The 8-minute video program has been thoroughly researched by fitness experts and sports specialists to be certain that the stretches do not cause any harm to the body during stretching. The stretches are extremely gentle and do not require any equipment or special skills to perform them. The online video stretching program may be used by people of all ages, even when pregnant as the videos are extremely gentle and effective. The hyperbolic stretching program contains eleven dynamic stretching sessions that last thirty minutes each and includes extending and relaxation music.

The eleven dynamic stretches are divided into three different groups namely Upper, Middle and Lower body moves. All the dynamic stretches have been split into two groups namely the upper and the middle body stretches. There is an optional 30 seconds rest between each of the three stretches.

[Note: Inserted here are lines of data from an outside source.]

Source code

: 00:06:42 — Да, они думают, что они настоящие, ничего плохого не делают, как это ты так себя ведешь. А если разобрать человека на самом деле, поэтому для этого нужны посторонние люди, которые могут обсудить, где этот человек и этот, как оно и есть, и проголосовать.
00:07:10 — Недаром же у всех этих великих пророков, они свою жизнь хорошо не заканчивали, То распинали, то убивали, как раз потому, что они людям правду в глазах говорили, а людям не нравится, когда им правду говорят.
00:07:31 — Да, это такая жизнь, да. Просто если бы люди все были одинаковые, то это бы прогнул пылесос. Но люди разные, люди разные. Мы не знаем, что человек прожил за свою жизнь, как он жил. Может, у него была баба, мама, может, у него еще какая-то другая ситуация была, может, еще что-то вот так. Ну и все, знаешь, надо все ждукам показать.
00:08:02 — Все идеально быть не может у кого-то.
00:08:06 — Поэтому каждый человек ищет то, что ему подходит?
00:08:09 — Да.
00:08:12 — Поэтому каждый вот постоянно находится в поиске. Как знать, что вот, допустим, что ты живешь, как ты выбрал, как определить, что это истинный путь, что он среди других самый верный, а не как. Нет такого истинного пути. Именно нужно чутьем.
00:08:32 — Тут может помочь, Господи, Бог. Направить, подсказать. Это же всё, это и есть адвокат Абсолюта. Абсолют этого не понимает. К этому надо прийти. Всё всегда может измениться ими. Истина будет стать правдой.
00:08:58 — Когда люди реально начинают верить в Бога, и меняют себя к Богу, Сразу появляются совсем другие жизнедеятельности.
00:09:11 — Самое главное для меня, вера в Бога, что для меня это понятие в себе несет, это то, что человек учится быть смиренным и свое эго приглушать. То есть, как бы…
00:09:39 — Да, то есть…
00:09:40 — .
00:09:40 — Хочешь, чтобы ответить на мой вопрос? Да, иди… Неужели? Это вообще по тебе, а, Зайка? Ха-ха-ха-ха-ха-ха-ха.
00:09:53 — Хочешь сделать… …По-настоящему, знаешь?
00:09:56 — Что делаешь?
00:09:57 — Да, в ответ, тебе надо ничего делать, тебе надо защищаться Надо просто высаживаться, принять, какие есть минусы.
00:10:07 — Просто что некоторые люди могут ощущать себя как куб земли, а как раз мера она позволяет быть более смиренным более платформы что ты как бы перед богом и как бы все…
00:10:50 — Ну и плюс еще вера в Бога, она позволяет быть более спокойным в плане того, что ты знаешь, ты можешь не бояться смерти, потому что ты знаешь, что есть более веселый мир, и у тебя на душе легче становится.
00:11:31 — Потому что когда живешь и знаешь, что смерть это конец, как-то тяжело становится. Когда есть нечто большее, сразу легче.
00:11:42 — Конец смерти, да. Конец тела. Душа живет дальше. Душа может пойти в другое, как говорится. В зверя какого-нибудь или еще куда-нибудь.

The Middle body elongate challenge includes three parts namely the forward bend, the backward bend and the one-arm dumbbell row. This is followed by 2 minutes of dynamic stretches for the muscles in the abdomen, lower back and hips.

The second group of stretching exercises for your body called the lower body stretch obstacle also is made up of set of ten exercises known as the hamstring stretch. The hamstring stretch is important for increasing the flexibility of the hamstrings because it lengthens the semitendinosus muscle that’s located at the back of the thighs. Apart, from stretching out the hamstrings there are other advantages of doing this exercise because it helps to strengthen the calf muscles also called the adductors.

The final group of core exercises which will be contained in the stretch challenge include the thirty minutes one leg stretch. For doing this stretch you will need to lie on your back with your knees bent and feet flat on the floor. Your arms should be at a perfect angle to the body, while your left hand forms a prayer position in the center of your chest. You need to relax your body and shut your eyes. Now you can gradually and deeply inhale for thirty seconds and exhale for thirty minutes, interchanging this breathing with 2 counts of five.

These are simply a few of the available Stretch Challenge moves that have been carefully designed for you to do on your own at home or at your work place. You’ll see many more than this, which you can do in the site below. Just do a search online and you’ll find a high number of sites where you can find information regarding the latest Stretch Challenge videos and e-books. The excellent thing about being part of a Facebook group is that you have the ability to interact with others who share the same interest with you. You also get to learn more about new stretching techniques such as the hip twist and the triangle stretch.

The best way to begin with your thirty seconds one leg stretch is to lie flat on your back on the floor with your legs together and feet flat on the ground. Then you will bend at the knee and lift your upper body up while slowly extending your right leg upwards. Keep your arms straight and repeat for thirty seconds. Another one of the best stretching techniques is the wall vegetable, which was created by Dan Godfrey. This stretch operates on the quadriceps, hamstrings, calves and gluteal muscles.

Remember that dynamic flexibility is important and static stretches should just form a small percentage of your workout, whereas dynamic flexibility is essential for everyday tasks such as running and lifting weights. Static stretches therefore include lying flat on your back and lifting your knees up to your chest, or bending in the knee while lifting your buttocks. Dynamic flexibility is formed by twisting and moving your joints and muscles without moving them against their natural direction. This type of flexibility can also be found in yoga asana and is very useful for athletes and serious fitness enthusiasts.